Work required »
Wherever the word "Using" occurs in the listing below, copy that whole line.

Data for the task »
^^^^^^^^^^^^^^^^

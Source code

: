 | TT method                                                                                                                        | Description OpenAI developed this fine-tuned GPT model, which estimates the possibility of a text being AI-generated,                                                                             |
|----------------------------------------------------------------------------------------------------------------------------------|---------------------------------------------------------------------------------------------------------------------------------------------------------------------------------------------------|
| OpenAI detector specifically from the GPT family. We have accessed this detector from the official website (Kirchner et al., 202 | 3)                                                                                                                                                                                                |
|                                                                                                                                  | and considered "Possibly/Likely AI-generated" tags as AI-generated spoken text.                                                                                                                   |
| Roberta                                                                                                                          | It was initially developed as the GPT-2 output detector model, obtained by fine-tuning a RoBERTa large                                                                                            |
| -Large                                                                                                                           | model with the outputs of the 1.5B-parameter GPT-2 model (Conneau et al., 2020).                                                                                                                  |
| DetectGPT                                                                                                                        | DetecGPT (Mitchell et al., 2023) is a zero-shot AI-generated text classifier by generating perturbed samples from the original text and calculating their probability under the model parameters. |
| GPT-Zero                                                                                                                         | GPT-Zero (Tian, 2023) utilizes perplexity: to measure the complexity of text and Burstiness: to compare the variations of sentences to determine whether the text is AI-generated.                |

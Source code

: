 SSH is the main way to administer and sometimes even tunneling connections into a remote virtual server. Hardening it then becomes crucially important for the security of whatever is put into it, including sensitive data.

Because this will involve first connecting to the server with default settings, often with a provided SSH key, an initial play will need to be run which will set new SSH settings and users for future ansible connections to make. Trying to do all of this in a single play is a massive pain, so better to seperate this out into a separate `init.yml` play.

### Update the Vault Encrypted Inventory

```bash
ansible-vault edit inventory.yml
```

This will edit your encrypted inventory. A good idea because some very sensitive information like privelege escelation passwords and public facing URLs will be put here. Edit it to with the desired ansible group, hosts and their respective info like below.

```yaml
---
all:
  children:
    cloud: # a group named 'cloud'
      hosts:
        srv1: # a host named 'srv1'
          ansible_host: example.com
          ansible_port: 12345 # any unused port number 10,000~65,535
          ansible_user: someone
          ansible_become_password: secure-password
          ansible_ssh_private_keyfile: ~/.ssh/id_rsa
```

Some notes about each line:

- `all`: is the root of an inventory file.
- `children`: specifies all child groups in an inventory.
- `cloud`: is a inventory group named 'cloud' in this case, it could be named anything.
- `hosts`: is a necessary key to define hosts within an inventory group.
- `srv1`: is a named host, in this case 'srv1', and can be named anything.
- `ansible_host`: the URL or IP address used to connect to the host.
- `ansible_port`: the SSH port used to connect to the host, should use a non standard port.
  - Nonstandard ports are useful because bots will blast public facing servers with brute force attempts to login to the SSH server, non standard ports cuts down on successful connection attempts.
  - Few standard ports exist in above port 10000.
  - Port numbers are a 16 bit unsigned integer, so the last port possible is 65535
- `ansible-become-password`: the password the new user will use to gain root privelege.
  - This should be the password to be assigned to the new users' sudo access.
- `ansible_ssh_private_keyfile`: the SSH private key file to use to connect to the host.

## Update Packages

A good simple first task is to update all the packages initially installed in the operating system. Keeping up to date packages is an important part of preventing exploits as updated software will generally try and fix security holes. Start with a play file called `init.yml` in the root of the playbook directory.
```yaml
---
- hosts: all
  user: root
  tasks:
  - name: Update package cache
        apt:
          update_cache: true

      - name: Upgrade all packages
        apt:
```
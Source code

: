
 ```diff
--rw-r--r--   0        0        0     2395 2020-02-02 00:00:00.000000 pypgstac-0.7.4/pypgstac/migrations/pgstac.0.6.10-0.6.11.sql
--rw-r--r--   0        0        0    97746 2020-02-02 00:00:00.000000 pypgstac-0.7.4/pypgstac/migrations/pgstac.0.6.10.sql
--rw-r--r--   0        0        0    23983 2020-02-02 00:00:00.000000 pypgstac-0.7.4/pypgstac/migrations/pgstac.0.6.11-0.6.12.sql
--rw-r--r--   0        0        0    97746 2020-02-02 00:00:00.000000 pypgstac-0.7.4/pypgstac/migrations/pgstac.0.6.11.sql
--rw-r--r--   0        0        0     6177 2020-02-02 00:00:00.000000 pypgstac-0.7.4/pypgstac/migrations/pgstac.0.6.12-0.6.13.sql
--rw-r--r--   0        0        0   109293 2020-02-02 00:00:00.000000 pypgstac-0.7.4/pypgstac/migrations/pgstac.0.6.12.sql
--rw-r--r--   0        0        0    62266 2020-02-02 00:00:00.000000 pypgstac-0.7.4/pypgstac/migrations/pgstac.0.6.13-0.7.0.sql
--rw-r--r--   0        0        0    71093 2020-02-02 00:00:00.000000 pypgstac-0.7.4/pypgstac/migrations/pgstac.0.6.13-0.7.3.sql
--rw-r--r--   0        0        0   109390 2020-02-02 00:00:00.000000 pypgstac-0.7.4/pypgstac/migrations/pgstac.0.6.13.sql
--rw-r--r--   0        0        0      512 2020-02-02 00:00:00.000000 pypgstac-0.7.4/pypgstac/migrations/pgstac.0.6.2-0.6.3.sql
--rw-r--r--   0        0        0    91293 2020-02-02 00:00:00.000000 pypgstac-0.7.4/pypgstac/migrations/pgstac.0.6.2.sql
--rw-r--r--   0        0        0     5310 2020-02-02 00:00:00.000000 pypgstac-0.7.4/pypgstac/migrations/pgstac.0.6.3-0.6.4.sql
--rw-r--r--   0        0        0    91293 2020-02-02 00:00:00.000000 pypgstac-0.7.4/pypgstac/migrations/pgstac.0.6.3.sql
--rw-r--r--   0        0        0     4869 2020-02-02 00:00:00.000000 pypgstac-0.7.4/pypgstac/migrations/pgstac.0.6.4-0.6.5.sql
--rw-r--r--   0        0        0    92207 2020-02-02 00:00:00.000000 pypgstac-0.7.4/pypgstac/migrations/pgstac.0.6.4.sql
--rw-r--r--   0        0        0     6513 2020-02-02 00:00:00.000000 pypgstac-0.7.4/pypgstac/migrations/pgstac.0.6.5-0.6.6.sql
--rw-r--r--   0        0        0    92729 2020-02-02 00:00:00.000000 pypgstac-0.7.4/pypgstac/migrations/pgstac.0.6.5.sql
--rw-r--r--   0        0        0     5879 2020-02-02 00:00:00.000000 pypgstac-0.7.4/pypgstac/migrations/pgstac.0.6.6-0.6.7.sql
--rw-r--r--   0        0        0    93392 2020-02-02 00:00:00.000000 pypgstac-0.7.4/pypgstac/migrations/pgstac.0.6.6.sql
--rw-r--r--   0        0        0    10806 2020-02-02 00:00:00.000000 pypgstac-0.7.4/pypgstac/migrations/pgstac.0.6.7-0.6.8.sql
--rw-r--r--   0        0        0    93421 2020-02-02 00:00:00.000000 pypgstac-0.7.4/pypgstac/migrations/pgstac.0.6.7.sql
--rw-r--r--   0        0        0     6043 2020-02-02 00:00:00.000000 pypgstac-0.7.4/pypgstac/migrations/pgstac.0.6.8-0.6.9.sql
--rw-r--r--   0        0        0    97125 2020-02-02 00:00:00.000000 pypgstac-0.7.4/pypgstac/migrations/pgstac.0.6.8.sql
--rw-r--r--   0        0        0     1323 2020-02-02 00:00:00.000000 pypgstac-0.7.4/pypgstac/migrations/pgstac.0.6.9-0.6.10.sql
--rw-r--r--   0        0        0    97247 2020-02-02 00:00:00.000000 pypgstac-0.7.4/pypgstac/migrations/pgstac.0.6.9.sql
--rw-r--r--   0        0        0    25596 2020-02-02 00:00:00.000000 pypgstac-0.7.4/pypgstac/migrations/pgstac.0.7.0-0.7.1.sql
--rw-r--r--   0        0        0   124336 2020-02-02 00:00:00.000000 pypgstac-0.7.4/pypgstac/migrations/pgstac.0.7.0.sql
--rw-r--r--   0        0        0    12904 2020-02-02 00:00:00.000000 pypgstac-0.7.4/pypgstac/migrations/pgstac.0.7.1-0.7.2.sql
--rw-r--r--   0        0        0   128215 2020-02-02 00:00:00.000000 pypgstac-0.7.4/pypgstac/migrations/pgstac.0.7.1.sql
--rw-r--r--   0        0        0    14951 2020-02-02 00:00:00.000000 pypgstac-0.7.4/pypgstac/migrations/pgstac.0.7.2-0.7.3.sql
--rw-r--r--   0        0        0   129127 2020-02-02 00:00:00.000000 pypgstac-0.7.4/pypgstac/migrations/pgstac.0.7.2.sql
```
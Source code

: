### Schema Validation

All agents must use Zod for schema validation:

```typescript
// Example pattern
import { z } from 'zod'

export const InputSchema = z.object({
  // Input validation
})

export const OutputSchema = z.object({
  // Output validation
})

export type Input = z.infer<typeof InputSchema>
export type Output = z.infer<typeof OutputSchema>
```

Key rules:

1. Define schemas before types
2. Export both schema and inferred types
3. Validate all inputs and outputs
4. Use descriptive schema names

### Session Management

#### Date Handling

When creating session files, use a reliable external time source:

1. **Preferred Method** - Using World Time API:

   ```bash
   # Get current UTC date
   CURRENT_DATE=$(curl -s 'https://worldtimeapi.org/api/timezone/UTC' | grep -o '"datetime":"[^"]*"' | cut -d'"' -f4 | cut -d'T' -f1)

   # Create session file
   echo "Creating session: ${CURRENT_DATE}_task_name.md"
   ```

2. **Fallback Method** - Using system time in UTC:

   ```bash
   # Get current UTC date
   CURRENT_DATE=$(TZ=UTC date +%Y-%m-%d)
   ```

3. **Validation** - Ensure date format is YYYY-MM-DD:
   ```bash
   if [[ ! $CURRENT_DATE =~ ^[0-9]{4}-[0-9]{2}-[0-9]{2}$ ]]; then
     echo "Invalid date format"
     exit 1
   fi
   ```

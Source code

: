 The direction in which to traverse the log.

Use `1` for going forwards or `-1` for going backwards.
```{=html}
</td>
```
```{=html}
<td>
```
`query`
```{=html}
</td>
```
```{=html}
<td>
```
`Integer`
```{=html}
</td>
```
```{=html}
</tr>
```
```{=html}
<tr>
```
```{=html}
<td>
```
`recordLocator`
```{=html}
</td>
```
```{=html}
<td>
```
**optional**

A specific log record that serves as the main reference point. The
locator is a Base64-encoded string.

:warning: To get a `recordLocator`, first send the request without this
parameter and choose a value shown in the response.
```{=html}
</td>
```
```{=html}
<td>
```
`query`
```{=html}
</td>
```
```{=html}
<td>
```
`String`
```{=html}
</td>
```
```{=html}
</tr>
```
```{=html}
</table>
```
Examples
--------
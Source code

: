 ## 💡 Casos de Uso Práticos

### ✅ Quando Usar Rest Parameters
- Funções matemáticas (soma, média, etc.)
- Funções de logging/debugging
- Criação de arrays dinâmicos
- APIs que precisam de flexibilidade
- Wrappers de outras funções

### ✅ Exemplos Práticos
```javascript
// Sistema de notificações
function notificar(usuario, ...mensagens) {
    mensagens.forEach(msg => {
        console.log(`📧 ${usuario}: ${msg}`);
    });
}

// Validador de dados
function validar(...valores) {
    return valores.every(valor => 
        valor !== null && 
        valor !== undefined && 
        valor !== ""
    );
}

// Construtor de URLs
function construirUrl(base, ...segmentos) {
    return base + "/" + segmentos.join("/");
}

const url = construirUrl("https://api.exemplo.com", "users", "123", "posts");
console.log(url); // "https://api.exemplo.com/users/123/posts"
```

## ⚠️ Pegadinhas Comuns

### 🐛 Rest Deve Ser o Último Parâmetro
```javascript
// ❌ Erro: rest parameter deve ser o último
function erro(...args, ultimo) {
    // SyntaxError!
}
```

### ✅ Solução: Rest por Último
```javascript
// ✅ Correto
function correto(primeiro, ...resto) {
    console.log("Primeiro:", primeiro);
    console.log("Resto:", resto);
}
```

^^^^^^^^^^^^^^^^

Exercise answer »
1. **Preferred Method** - Using World Time API:
2. **Fallback Method** - Using system time in UTC:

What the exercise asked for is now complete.